**Your assignment:** Output only the lines below from the one containing "It is also planned" to the one containing "Compiles the blockchain", exactly as written, both ends kept.

**Material provided:**

------------------------------------

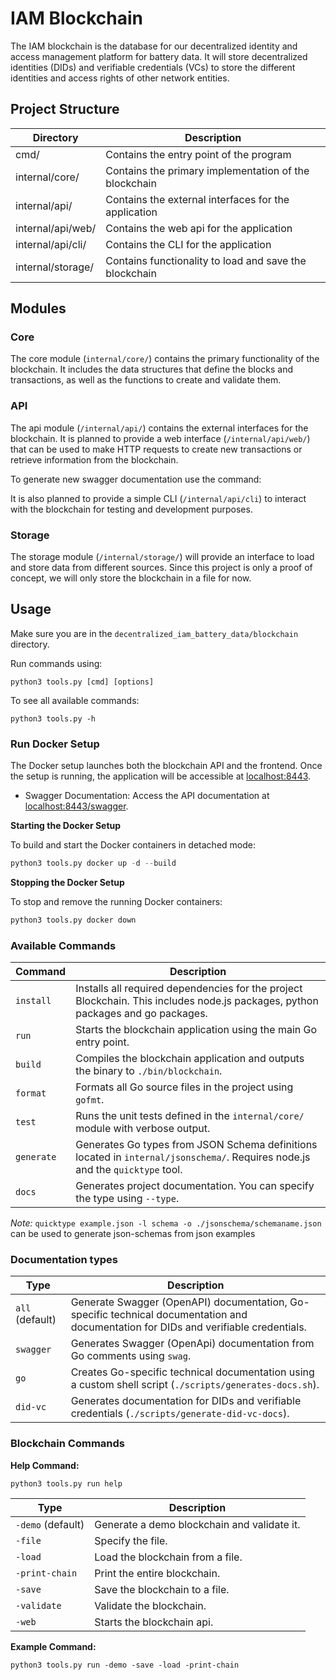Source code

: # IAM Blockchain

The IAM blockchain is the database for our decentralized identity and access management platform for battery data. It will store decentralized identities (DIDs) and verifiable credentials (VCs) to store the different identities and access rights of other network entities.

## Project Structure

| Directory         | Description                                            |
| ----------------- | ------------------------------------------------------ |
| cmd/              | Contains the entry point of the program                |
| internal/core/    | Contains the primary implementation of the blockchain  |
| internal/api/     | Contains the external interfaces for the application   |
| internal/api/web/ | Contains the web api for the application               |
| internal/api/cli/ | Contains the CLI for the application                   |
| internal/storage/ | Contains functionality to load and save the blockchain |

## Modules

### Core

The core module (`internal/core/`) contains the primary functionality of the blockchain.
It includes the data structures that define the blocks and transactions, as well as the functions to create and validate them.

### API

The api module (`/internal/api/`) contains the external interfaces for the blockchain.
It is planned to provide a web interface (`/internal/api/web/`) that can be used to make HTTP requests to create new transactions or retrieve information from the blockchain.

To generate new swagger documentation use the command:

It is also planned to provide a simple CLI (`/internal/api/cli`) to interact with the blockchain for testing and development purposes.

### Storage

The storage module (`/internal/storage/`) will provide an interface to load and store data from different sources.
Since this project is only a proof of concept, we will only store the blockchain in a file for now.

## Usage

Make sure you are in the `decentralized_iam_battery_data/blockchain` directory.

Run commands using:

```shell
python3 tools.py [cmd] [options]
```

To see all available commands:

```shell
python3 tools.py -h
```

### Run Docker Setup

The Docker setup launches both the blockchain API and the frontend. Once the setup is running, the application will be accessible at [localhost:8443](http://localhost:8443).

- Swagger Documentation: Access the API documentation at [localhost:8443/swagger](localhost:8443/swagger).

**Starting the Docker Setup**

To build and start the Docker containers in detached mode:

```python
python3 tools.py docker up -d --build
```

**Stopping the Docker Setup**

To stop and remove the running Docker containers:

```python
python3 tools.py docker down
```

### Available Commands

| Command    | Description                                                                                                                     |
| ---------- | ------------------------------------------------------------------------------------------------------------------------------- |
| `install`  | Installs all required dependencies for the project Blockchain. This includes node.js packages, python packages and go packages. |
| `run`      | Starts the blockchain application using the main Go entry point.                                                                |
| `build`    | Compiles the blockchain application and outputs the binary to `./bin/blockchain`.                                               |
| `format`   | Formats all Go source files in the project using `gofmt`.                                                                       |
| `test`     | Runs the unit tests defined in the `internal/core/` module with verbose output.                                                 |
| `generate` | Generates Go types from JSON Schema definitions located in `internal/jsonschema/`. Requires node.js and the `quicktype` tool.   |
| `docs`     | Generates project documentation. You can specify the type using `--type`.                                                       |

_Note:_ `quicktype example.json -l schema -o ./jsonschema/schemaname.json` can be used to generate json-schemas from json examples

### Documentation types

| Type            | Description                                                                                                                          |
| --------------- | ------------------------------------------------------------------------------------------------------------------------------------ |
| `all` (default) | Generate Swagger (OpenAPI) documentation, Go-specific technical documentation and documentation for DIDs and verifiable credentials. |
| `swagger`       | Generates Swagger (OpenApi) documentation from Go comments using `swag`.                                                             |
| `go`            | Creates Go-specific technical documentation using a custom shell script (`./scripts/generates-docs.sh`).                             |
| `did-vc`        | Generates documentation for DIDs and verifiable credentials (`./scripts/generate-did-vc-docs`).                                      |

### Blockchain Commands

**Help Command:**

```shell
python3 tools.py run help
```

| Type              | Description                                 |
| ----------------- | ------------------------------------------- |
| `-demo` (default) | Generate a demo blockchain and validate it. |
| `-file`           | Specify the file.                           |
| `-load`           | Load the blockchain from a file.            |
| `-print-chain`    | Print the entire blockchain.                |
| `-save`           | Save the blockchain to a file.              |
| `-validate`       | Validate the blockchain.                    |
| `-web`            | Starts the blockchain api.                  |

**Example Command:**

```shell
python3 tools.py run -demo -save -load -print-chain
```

------------------------------------

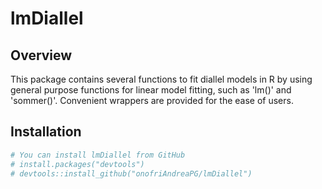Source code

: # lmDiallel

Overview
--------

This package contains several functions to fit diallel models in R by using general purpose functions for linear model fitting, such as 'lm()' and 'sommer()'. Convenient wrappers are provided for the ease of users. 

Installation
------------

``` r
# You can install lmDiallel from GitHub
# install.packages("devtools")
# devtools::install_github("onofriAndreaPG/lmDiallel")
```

------------------------------------

**Written solution:**
It is also planned to provide a simple CLI (`/internal/api/cli`) to interact with the blockchain for testing and development purposes.

### Storage

The storage module (`/internal/storage/`) will provide an interface to load and store data from different sources.
Since this project is only a proof of concept, we will only store the blockchain in a file for now.

## Usage

Make sure you are in the `decentralized_iam_battery_data/blockchain` directory.

Run commands using:

```shell
python3 tools.py [cmd] [options]
```

To see all available commands:

```shell
python3 tools.py -h
```

### Run Docker Setup

The Docker setup launches both the blockchain API and the frontend. Once the setup is running, the application will be accessible at [localhost:8443](http://localhost:8443).

- Swagger Documentation: Access the API documentation at [localhost:8443/swagger](localhost:8443/swagger).

**Starting the Docker Setup**

To build and start the Docker containers in detached mode:

```python
python3 tools.py docker up -d --build
```

**Stopping the Docker Setup**

To stop and remove the running Docker containers:

```python
python3 tools.py docker down
```

### Available Commands

| Command    | Description                                                                                                                     |
| ---------- | ------------------------------------------------------------------------------------------------------------------------------- |
| `install`  | Installs all required dependencies for the project Blockchain. This includes node.js packages, python packages and go packages. |
| `run`      | Starts the blockchain application using the main Go entry point.                                                                |
| `build`    | Compiles the blockchain application and outputs the binary to `./bin/blockchain`.                                               |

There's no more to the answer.